I would argue that it's not really possible for anyone, Debian, Red Hat or IBM, to do QA because this is dependent on the deployment environment. Package quality is dependent on the original authors, so all that a distro can do is prove all the versions and some patches - with the ability to mix'n'match.


Version 1.1 of something might not work with version 2.4 of something else, but 1.2 is buggy against 2.5 of something else. Hence why I'm constantly having to switch stuff around despite being fully QA'd releases from even commercial vendors - eg, I'm having to recompile the NFS server for Apple gear.

I'm trying to make sure any tools we use to create our snapshot will be
available to our users so they can do this own their own if they would like!

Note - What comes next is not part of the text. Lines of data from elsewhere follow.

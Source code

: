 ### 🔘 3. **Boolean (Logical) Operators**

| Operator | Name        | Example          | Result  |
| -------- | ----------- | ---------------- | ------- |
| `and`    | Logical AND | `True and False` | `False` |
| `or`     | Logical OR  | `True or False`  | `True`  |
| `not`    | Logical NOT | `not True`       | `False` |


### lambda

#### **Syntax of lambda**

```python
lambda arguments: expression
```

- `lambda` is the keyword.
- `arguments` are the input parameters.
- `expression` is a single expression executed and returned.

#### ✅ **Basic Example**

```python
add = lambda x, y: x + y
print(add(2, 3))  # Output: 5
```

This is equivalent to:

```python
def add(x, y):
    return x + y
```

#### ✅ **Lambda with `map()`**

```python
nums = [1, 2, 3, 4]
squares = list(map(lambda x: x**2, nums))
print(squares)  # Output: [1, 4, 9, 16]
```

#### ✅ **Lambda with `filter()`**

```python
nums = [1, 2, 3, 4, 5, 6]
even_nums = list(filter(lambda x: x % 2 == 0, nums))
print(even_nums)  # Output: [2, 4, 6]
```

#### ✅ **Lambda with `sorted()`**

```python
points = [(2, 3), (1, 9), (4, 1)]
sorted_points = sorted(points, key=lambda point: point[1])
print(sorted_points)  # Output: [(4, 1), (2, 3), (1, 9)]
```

This sounds good, though it's almost there as it is... the way that portage calculates what version to emerge in just needs to be frozen despite later updates. So capturing the information of "which packages are stable now, keep using those as the stable version (except for security updates)" would accomplish this.

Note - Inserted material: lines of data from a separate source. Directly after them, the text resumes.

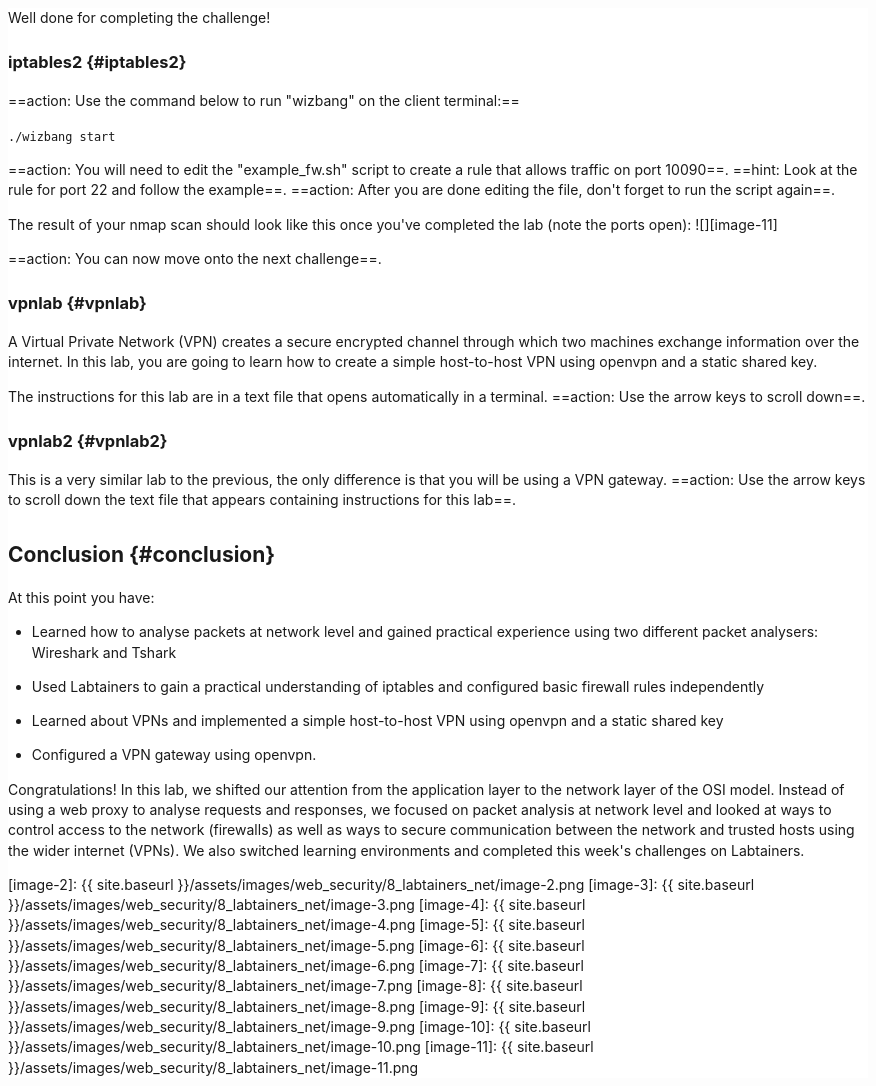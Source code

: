Well done for completing the challenge!

### iptables2 {#iptables2}

==action: Use the command below to run "wizbang" on the client terminal:==

```bash
./wizbang start
```

==action: You will need to edit the "example_fw.sh" script to create a rule that allows traffic on port 10090==. ==hint: Look at the rule for port 22 and follow the example==. ==action: After you are done editing the file, don't forget to run the script again==.

The result of your nmap scan should look like this once you've completed the lab (note the ports open): ![][image-11]

==action: You can now move onto the next challenge==.

### vpnlab {#vpnlab}

A Virtual Private Network (VPN) creates a secure encrypted channel through which two machines exchange information over the internet. In this lab, you are going to learn how to create a simple host-to-host VPN using openvpn and a static shared key.

The instructions for this lab are in a text file that opens automatically in a terminal. ==action: Use the arrow keys to scroll down==.

### vpnlab2 {#vpnlab2}

This is a very similar lab to the previous, the only difference is that you will be using a VPN gateway. ==action: Use the arrow keys to scroll down the text file that appears containing instructions for this lab==.

## Conclusion {#conclusion}

At this point you have:

* Learned how to analyse packets at network level and gained practical experience using two different packet analysers: Wireshark and Tshark

* Used Labtainers to gain a practical understanding of iptables and configured basic firewall rules independently

* Learned about VPNs and implemented a simple host-to-host VPN using openvpn and a static shared key

* Configured a VPN gateway using openvpn.

Congratulations! In this lab, we shifted our attention from the application layer to the network layer of the OSI model. Instead of using a web proxy to analyse requests and responses, we focused on packet analysis at network level and looked at ways to control access to the network (firewalls) as well as ways to secure communication between the network and trusted hosts using the wider internet (VPNs). We also switched learning environments and completed this week's challenges on Labtainers.

[image-2]: {{ site.baseurl }}/assets/images/web_security/8_labtainers_net/image-2.png
[image-3]: {{ site.baseurl }}/assets/images/web_security/8_labtainers_net/image-3.png
[image-4]: {{ site.baseurl }}/assets/images/web_security/8_labtainers_net/image-4.png
[image-5]: {{ site.baseurl }}/assets/images/web_security/8_labtainers_net/image-5.png
[image-6]: {{ site.baseurl }}/assets/images/web_security/8_labtainers_net/image-6.png
[image-7]: {{ site.baseurl }}/assets/images/web_security/8_labtainers_net/image-7.png
[image-8]: {{ site.baseurl }}/assets/images/web_security/8_labtainers_net/image-8.png
[image-9]: {{ site.baseurl }}/assets/images/web_security/8_labtainers_net/image-9.png
[image-10]: {{ site.baseurl }}/assets/images/web_security/8_labtainers_net/image-10.png
[image-11]: {{ site.baseurl }}/assets/images/web_security/8_labtainers_net/image-11.png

To be more specific... portage calculates what packages are stable from the x86, ~x86, ppc, ~ppc (etc etc) keywords in the ebuilds, so doing an "emerge sync" will change that. Therein lies the problem, since which versions to use should be snapshotted and later stable packages shouldn't be automatically chosen.

If all the packages were examined for what keywords they have at that point, then that information was frozen, then I would be able to "emerge sync" and still perform further emerges with the same software versions as if I hadn't emerge synced... while preserving the ability to update portage, comprehend new ebuild formats and chose where to override.

Currently, "stable" = "latest version", which can be changed to "stable = version in snapshot", where "snapshot = stable latest versions at that point in time, or if no snapshot entry, fall back to actual latest stable version".

I really don't think I'm explaining this well, so let me know if you want me to try explaining again! :)

If you have a better suggestion please tell us! We've gone through multiple
scenarios of different ways of making this work.

I'll pop into IRC soon and see if you're around for further discussion. Any others interested in this topic welcome too! :)


My nickname is "spoob", so say hi if you see me.